Every time we’d cross Start/Finish, I’d try to emotionally prepare myself for the accelerations for that first climb, which presented an entirely new racing experience for me, now that I was still with the front runners.
You see, in years past, I never realized that first part was a climb. That was not a section of the course where we, as in, those who’d been dropped, would expend effort. I mean, why do that, when you have that whole real climb to do that.
This was quite a shocker. I had to change my game plan. I tried an attack myself, and managed to move up to the middle of the pack, only to get shot to the back again when we really started climbing.
On the bell lap, Alexis Waddel, the race winner, attacked on that same section. Now, as I said, this is where we’d see attacks, but when I say Alexis attacked, I must apply a new definition. She attacked and broke away, before the big climb. She deserves the win. What a ballsy, no, not ballsy. What an estrogenated move. Holy smokes.
That will be my goal next year.
Well, one of these years.
Alexis strung out the entire field, and up ahead, I could see my teammate Laurie fighting her way to the crest of the climb. Which reminds me of something my other teammate Nikole said about Laurie, after she won Wards Ferry: “Just think how fast we’ll be when we’re fifty.”
Does it work like that?
Back to the final climb, as I was already at redline, what could I do but redline again, and just try to pass somebody, anybody.
So I passed the girl who dropped her chain.
Hey, I’m not bragging. You take what you can get.
The support crew in the sag vehicle fixed her chain, and then she blew by me as we neared the crest, only to come coasting to a stop when her chain broke, this time fatally. It dragged on the ground as specators yelled in unison, “Awwwwwww.”
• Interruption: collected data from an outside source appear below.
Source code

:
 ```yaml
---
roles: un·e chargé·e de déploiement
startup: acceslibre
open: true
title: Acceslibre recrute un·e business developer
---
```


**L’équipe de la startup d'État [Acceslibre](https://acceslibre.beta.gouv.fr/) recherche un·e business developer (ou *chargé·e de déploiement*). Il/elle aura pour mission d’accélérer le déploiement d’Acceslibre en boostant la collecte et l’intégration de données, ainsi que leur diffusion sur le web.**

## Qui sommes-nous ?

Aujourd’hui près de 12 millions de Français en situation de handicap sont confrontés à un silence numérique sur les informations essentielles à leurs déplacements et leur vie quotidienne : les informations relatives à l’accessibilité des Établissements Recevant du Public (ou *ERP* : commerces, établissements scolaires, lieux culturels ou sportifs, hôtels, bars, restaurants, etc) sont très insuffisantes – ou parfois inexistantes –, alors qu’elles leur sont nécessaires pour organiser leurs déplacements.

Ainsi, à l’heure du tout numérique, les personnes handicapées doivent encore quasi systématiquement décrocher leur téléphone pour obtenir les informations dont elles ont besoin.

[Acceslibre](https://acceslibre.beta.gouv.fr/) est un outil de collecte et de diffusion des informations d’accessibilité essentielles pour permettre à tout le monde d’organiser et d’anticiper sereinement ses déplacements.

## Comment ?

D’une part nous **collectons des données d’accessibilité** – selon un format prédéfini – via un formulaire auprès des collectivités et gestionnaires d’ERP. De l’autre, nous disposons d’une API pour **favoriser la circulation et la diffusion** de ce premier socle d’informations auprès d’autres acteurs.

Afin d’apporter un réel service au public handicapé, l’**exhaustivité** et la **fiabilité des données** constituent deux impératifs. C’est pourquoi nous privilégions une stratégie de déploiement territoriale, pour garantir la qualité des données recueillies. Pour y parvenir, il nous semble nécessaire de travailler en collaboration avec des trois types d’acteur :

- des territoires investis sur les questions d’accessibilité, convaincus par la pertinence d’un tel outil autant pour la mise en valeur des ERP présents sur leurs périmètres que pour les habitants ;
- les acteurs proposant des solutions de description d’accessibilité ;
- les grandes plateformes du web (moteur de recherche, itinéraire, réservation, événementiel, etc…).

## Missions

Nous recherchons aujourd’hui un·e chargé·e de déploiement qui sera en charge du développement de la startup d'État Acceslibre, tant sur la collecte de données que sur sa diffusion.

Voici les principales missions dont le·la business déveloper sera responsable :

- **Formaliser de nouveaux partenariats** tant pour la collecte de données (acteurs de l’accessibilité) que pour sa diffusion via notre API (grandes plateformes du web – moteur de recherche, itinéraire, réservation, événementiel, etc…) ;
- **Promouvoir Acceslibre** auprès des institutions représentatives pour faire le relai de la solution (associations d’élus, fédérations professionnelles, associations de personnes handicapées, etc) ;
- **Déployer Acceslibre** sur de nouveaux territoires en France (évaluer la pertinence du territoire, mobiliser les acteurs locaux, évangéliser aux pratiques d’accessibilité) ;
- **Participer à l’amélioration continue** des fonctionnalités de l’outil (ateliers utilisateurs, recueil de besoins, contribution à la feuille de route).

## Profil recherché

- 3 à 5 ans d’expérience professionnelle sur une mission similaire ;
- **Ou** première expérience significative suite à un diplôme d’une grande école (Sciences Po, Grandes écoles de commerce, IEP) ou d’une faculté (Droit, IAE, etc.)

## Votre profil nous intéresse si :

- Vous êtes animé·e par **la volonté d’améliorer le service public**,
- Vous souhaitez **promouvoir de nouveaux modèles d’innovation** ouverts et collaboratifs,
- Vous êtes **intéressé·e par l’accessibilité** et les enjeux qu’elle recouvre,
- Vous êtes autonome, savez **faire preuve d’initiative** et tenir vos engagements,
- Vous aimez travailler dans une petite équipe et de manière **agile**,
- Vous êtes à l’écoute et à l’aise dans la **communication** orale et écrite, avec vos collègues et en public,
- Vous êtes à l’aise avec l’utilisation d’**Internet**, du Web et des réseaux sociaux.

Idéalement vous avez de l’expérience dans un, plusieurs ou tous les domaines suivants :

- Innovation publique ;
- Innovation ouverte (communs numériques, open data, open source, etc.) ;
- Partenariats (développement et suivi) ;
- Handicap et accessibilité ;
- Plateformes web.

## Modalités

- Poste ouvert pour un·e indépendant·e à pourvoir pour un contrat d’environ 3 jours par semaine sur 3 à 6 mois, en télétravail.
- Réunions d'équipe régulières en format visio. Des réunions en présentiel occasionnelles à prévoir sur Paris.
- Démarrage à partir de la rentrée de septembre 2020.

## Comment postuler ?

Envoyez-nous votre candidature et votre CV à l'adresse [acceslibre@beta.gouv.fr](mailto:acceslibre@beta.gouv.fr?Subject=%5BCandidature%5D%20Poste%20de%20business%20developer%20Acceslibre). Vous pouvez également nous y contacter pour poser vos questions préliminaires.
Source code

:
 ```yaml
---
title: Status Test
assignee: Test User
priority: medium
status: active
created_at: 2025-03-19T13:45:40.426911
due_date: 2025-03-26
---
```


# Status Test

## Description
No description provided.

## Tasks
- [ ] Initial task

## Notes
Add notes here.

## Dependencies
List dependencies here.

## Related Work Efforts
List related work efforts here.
I glided by her, like she was standing still. Because she was. Hey, that’s racing.
I was 18th out of 100 more or much (much) less. I think Laurie was 11th or 12th. Laurie played a much bigger factor in this race, as she led many charges, and by that I mean that she made it to the front, and pulled hard and tired people out, something I just did not have the legs to do.
After her first charge, in fact, I had a panicked thought, which was, “Katie, getting dropped by your own teammate would be bad form. Git, git!”
Which goes to show that I would not have done this well without her in this race. That is a bonafide fact.
And so now I need to tell you about my cycling team, which I have neglected to mention on these pages. Formerly dubbed the “Old Angry Men,” Team Mako has since opened its doors to all ages and genders. You can read more about our team here and here (guess which one I manage).
Every race, we have some sort of plan. Most plans have thus far been centered around “finishing,” because it is a little known fact that to win the race, one must finish the race. So I think I have the finishing part down, and I believe it is merely a matter of time for me.